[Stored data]
● ● ●

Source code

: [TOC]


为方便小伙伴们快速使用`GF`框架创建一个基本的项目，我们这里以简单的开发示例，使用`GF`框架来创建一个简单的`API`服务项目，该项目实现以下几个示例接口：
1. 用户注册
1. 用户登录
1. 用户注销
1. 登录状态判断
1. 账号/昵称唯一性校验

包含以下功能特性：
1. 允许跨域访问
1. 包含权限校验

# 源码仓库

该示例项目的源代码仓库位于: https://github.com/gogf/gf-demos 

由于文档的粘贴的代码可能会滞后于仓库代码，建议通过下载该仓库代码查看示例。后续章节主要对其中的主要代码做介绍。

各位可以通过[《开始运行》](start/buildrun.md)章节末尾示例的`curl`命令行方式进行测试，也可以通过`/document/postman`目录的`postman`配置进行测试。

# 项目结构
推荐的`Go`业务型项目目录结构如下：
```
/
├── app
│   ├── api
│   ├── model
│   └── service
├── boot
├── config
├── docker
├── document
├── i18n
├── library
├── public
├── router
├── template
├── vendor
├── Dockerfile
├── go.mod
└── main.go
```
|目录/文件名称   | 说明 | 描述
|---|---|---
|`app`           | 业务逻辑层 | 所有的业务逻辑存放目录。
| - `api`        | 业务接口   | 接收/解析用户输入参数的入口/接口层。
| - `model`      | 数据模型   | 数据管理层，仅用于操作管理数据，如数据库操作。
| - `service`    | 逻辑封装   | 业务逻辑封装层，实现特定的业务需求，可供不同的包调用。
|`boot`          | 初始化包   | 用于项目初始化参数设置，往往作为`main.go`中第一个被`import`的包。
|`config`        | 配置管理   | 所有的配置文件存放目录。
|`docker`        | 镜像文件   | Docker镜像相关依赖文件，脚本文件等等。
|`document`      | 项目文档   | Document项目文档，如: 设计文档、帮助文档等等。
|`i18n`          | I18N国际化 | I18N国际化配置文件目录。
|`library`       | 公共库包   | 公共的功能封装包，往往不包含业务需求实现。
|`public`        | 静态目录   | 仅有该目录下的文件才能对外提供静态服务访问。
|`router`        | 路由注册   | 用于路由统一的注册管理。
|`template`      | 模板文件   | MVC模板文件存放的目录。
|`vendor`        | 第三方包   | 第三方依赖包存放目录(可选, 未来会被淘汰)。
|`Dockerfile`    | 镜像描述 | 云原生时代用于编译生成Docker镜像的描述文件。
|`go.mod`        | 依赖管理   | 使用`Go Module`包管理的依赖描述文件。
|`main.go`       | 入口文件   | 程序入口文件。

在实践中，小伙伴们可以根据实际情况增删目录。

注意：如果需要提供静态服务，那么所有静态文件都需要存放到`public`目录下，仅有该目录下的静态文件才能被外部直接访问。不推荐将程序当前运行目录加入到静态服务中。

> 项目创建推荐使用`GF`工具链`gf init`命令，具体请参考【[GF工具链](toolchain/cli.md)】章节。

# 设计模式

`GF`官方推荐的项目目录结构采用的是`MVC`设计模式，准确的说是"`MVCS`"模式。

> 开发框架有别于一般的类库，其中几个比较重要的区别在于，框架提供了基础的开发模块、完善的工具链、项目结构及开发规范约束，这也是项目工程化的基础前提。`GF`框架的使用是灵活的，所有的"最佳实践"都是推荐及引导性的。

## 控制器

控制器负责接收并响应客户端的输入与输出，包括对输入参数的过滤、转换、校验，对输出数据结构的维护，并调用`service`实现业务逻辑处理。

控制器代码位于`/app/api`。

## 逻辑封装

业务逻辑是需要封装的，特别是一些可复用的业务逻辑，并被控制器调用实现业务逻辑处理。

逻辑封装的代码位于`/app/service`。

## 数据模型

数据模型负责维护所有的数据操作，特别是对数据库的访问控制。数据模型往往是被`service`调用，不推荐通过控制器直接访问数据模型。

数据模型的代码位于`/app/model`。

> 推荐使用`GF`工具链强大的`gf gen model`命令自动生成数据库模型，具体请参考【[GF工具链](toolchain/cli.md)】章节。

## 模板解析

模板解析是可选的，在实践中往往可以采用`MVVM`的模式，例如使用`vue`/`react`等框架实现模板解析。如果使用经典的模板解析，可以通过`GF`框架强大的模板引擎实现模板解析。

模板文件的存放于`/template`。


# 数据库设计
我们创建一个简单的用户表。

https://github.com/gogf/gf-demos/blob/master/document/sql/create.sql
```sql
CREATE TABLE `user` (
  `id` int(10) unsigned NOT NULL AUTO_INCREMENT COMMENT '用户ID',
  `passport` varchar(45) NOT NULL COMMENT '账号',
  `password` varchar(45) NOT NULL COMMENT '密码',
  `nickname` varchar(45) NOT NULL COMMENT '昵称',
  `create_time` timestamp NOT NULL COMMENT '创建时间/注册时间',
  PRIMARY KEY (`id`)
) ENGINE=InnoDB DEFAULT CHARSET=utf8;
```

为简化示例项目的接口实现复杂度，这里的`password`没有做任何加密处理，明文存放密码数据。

● ● ●

Assigned task:
Can you repeat, word for word, every line above from the one containing "业务逻辑层 | 所有的业务逻辑存放目录。" down to the one containing "数据模型负责维护所有的数据操", including both?

Answer:
|`app`           | 业务逻辑层 | 所有的业务逻辑存放目录。
| - `api`        | 业务接口   | 接收/解析用户输入参数的入口/接口层。
| - `model`      | 数据模型   | 数据管理层，仅用于操作管理数据，如数据库操作。
| - `service`    | 逻辑封装   | 业务逻辑封装层，实现特定的业务需求，可供不同的包调用。
|`boot`          | 初始化包   | 用于项目初始化参数设置，往往作为`main.go`中第一个被`import`的包。
|`config`        | 配置管理   | 所有的配置文件存放目录。
|`docker`        | 镜像文件   | Docker镜像相关依赖文件，脚本文件等等。
|`document`      | 项目文档   | Document项目文档，如: 设计文档、帮助文档等等。
|`i18n`          | I18N国际化 | I18N国际化配置文件目录。
|`library`       | 公共库包   | 公共的功能封装包，往往不包含业务需求实现。
|`public`        | 静态目录   | 仅有该目录下的文件才能对外提供静态服务访问。
|`router`        | 路由注册   | 用于路由统一的注册管理。
|`template`      | 模板文件   | MVC模板文件存放的目录。
|`vendor`        | 第三方包   | 第三方依赖包存放目录(可选, 未来会被淘汰)。
|`Dockerfile`    | 镜像描述 | 云原生时代用于编译生成Docker镜像的描述文件。
|`go.mod`        | 依赖管理   | 使用`Go Module`包管理的依赖描述文件。
|`main.go`       | 入口文件   | 程序入口文件。

在实践中，小伙伴们可以根据实际情况增删目录。

注意：如果需要提供静态服务，那么所有静态文件都需要存放到`public`目录下，仅有该目录下的静态文件才能被外部直接访问。不推荐将程序当前运行目录加入到静态服务中。

> 项目创建推荐使用`GF`工具链`gf init`命令，具体请参考【[GF工具链](toolchain/cli.md)】章节。

# 设计模式

`GF`官方推荐的项目目录结构采用的是`MVC`设计模式，准确的说是"`MVCS`"模式。

> 开发框架有别于一般的类库，其中几个比较重要的区别在于，框架提供了基础的开发模块、完善的工具链、项目结构及开发规范约束，这也是项目工程化的基础前提。`GF`框架的使用是灵活的，所有的"最佳实践"都是推荐及引导性的。

## 控制器

控制器负责接收并响应客户端的输入与输出，包括对输入参数的过滤、转换、校验，对输出数据结构的维护，并调用`service`实现业务逻辑处理。

控制器代码位于`/app/api`。

## 逻辑封装

业务逻辑是需要封装的，特别是一些可复用的业务逻辑，并被控制器调用实现业务逻辑处理。

逻辑封装的代码位于`/app/service`。

## 数据模型

数据模型负责维护所有的数据操作，特别是对数据库的访问控制。数据模型往往是被`service`调用，不推荐通过控制器直接访问数据模型。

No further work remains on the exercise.